SRX Services Gateway
Showing results for 
Search instead for 
Do you mean 
Reply
Trusted Expert
Posts: 784
Registered: ‎11-01-2007
0

Re: SRX650 10.1R1.8... just stops

"Only problem with this release so far has been the DNS alg, which has been blocking DNS replys with CNAME pointing to the base domain address (IE www.asp.net CNAME asp.net, etc.) so I disabled the DNS alg."

 

@BenR

 

I think we give you a nerd-knob in 10.1R2 to tweak the default DNS response packet size.

10.1R2 release notes includes the following:

 

DNS doctoring support—This feature is supported on all SRX Series and J Series devices.

Domain Name System (DNS) ALG functionality has been extended to support static NAT. You should configure static NAT for the DNS server first. Then if the DNS ALG is enabled, public-to-private and private-to-public static address translation can occur for A-records in DNS replies.

The DNS ALG also now includes a maximum-message-length command option with a value range of 512 to 8192 bytes and a default value of 512 bytes. The DNS ALG will now drop traffic if the DNS message length exceeds the configured maximum, if the domain name is more than 255 bytes, or if the label length is more than 63 bytes. The ALG will also decompress domain name compression pointers and retrieve their related full domain names, and check for the existence of compression pointer loops and drop the traffic if one exists.
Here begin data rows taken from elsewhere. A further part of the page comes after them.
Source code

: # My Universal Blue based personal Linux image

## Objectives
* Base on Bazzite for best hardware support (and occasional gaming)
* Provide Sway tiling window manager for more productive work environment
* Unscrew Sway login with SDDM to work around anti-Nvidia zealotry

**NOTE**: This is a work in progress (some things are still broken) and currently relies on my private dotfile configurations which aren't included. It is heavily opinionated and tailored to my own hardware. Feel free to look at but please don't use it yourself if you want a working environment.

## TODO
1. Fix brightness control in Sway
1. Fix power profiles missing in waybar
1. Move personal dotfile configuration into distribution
Note that the DNS ALG can translate the first 32 A-records in a single DNS reply. A-records after the first 32 will not be handled. Also note that the DNS ALG supports only IPv4 addresses and does not support VPN tunnels.

Highlighted
Visitor
Posts: 4
Registered: ‎05-04-2010

Re: SRX650 10.1R1.8... just stops

As a followup to my previous post, our SRX 240 has been running fine since I did two things:

 

1) Upgraded to 10.0R3

2) Added a firewall rule to block incoming multicast traffic (because of what Oldtimer mentioned about multicast traffic traversing multiple interfaces)

 

It's been chugging along since the 9th. Unfortunately I can't say whether the multicast block or the upgrade fixed the problem, and I am loathe to disturb a 'stable' system to find out...

Trusted Contributor
Posts: 89
Registered: ‎03-18-2010
0

Re: SRX650 10.1R1.8... just stops

@KB_Fan, The DNS issue is PR #527294, where the DNS alg does not parse a compressed DNS response properly. The workaround is to disable the DNS alg and wait for 10.1R3 which will have the fix or get a special build from JTAC. In this case I will be waiting for the tested build.

 

@versello, so far so good. It hasn't locked up yet or cored flowd. I will post back if it happens again.

Contributor
Posts: 60
Registered: ‎12-21-2009
0

Re: SRX650 10.1R1.8... just stops

JTAC informed me 10.0S5.2 is out. URL: https://download.juniper.net/software/junos/regressed/10.0/service/10.0S5.2/junos-srxsme-10.0S5.2-do...

 

My IDP issues may be fixed in this release, but JTAC can't confirm it. I may upgrade my SRX650 later this week. I just applied it to my SRX210 without any problems.

Trusted Contributor
Posts: 330
Registered: ‎01-08-2010
0

Re: SRX650 10.1R1.8... just stops

SRX650 cluster running 10.0R3 + Webfiltering

 

Spent the weekended migrating our ISG to the SRX650s, they STOPPED this morning once some real load was put on them..

 

We have a ticket open with JTEC but rolled back to our ISG in the in term.  Lets just say no one is very happy here today.

Contributor
Posts: 14
Registered: ‎03-23-2010
0

Re: SRX650 10.1R1.8... just stops

[ Edited ]

For what it's worth my SRX has frozen a couple of times on 10.0R3 without any IDP features.  At this point I'm rebooting it on a weekly basis to (hopefully) avoid downtime during operating hours.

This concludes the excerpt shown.